╭──
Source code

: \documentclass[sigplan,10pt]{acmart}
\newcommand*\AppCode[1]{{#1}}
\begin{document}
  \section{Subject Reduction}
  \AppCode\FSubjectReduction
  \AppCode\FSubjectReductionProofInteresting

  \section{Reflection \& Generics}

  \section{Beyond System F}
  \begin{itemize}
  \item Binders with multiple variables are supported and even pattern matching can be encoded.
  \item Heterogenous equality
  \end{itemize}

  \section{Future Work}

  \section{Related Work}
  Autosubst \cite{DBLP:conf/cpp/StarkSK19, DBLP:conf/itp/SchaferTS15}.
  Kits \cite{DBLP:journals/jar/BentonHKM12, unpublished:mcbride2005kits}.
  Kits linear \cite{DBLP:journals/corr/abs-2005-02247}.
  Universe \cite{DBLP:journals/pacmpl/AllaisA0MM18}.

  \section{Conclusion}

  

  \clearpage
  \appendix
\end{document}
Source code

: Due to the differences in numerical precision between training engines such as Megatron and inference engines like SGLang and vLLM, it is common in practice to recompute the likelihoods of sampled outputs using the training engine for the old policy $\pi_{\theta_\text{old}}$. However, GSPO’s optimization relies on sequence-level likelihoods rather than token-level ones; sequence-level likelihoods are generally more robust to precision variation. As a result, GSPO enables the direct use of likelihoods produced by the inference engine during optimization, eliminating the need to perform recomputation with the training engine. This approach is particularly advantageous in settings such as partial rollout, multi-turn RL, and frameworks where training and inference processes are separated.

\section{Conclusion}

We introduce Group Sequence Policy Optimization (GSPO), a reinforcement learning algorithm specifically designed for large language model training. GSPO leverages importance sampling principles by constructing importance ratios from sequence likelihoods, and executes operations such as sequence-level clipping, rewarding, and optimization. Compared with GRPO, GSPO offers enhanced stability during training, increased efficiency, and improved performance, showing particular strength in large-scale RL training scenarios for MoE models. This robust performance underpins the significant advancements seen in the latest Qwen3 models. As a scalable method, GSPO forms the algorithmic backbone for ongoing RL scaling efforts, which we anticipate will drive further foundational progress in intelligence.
╰──
╭──
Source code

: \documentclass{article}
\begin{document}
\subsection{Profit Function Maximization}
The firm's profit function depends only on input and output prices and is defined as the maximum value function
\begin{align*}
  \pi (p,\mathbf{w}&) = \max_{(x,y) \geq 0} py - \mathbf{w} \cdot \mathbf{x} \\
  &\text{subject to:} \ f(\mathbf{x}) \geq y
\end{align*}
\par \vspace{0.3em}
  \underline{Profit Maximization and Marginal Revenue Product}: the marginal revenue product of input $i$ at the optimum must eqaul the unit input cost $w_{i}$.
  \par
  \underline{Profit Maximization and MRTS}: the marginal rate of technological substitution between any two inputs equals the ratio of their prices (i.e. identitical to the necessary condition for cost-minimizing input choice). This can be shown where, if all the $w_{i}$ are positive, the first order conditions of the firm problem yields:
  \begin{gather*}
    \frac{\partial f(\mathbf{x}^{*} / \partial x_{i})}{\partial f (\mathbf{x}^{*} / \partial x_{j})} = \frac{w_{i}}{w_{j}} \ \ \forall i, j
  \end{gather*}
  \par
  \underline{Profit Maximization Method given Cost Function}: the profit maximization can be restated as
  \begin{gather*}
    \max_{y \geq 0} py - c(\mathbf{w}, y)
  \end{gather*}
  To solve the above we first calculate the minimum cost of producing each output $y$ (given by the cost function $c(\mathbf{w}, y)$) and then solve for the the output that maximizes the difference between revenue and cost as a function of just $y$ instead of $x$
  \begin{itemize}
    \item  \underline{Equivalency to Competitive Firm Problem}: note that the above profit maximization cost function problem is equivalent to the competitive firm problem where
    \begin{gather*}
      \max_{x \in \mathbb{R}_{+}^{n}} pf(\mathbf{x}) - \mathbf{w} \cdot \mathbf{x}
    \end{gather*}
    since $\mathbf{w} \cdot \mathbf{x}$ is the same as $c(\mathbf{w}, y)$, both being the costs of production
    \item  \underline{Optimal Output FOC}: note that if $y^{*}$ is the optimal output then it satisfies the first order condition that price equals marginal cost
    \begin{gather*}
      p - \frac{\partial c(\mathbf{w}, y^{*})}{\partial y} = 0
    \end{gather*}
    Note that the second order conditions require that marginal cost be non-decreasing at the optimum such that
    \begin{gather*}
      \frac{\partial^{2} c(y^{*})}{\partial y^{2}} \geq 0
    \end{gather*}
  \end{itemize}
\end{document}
╰──
╭──
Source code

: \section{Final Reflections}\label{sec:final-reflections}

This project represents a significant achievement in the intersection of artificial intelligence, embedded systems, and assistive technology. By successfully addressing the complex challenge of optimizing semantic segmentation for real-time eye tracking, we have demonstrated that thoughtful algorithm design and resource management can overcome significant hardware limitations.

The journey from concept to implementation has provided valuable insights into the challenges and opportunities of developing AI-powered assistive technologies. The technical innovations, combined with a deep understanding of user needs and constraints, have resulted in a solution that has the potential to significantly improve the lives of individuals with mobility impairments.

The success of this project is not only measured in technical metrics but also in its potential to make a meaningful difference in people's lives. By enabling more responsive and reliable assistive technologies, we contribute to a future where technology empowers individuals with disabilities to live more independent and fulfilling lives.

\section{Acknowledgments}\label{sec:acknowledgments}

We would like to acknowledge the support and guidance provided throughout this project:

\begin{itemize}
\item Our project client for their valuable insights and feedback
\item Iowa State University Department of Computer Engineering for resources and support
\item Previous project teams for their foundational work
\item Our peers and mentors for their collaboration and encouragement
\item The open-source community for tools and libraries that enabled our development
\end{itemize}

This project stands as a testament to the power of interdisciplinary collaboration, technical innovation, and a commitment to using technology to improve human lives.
╰──
__Task objective__
Return each line from the records that includes the word "algorithm".

__Written answer__
We introduce Group Sequence Policy Optimization (GSPO), a reinforcement learning algorithm specifically designed for large language model training. GSPO leverages importance sampling principles by constructing importance ratios from sequence likelihoods, and executes operations such as sequence-level clipping, rewarding, and optimization. Compared with GRPO, GSPO offers enhanced stability during training, increased efficiency, and improved performance, showing particular strength in large-scale RL training scenarios for MoE models. This robust performance underpins the significant advancements seen in the latest Qwen3 models. As a scalable method, GSPO forms the algorithmic backbone for ongoing RL scaling efforts, which we anticipate will drive further foundational progress in intelligence.
This project represents a significant achievement in the intersection of artificial intelligence, embedded systems, and assistive technology. By successfully addressing the complex challenge of optimizing semantic segmentation for real-time eye tracking, we have demonstrated that thoughtful algorithm design and resource management can overcome significant hardware limitations.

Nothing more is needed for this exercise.